## What you are asked to do:
Reproduce exactly the lines from the one containing "Recently, graph limits" through the last line of the data, both ends included.

══ Data

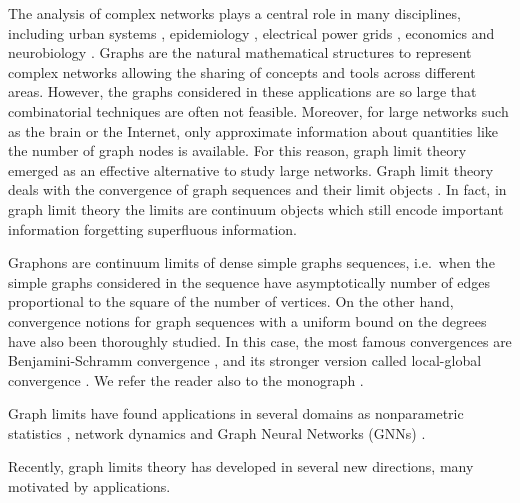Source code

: \documentclass[11pt]{article}
\begin{document}
The analysis of complex networks plays a central role in many disciplines, including urban systems \cite{barthelemy_2016_structure}, epidemiology \cite{pastor-satorras_2015_epidemic}, electrical power grids \cite{pagani_2013_power}, economics \cite{hausmann_2013_atlas, battiston_2012_debtrank} and neurobiology \cite{fornito_2016_fundamentals}. Graphs are the natural mathematical structures to represent complex networks allowing the sharing of concepts and tools across different areas. However, the graphs considered in these applications are so large that combinatorial techniques are often not feasible. Moreover, for large networks such as the brain or the Internet, only approximate information about quantities like the number of graph nodes is available. For this reason, graph limit theory emerged as an effective alternative to study large networks. Graph limit theory deals with the convergence of graph sequences and their limit objects \cite{LovaszGraphLimits}. In fact, in graph limit theory the limits are continuum objects which still encode important information forgetting superfluous information.

Graphons \cite{BORGS20081801,Lovsz2007SzemerdisLF, LOVASZ2006933,borgs2011convergentAnnals} are continuum limits of dense simple graphs sequences, i.e.\ when the simple graphs considered in the sequence have asymptotically number of edges proportional to the square of the number of vertices. On the other hand, convergence notions for graph sequences with a uniform bound on the degrees have also been thoroughly studied. In this case, the most famous convergences are Benjamini-Schramm convergence \cite{BenjaminiLimit}, and its stronger version called local-global convergence \cite{local-global1,Hatami2014LimitsOL}. We refer the reader also to the monograph \cite{LovaszGraphLimits}.

Graph limits have found applications in several domains as nonparametric statistics \cite{wolfe2013nonparametricgraphonestimation,BorgsNonparaStat}, network dynamics \cite{Kuehn_2020GraphlimitDynam1,Kuehn_2019GraphlimitDynam2,bramburger2023pattern,MedvedevGraphLimitDynamics2,MedvedevGraphLimitDynamics1,gkogkas2022mean,bick2024dynamicalGraphLimi,ayi2023graphlimitinteractingparticle,ayi2024meanfieldlimitnonexchangeablemultiagent,kuehn2022vlasov,jabin2021meanfield,luccon2020quenched,bet2024weakly} and Graph Neural Networks (GNNs) \cite{keriven2024functions,NEURIPS2023_8154c89c,maskey2022generalization,maskey2023transferability,le2023poincar,levie2024graphon}. 

Recently, graph limits theory has developed in several new directions, many motivated by applications. 
\end{document}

════

## Exercise result:
Recently, graph limits theory has developed in several new directions, many motivated by applications. 
\end{document}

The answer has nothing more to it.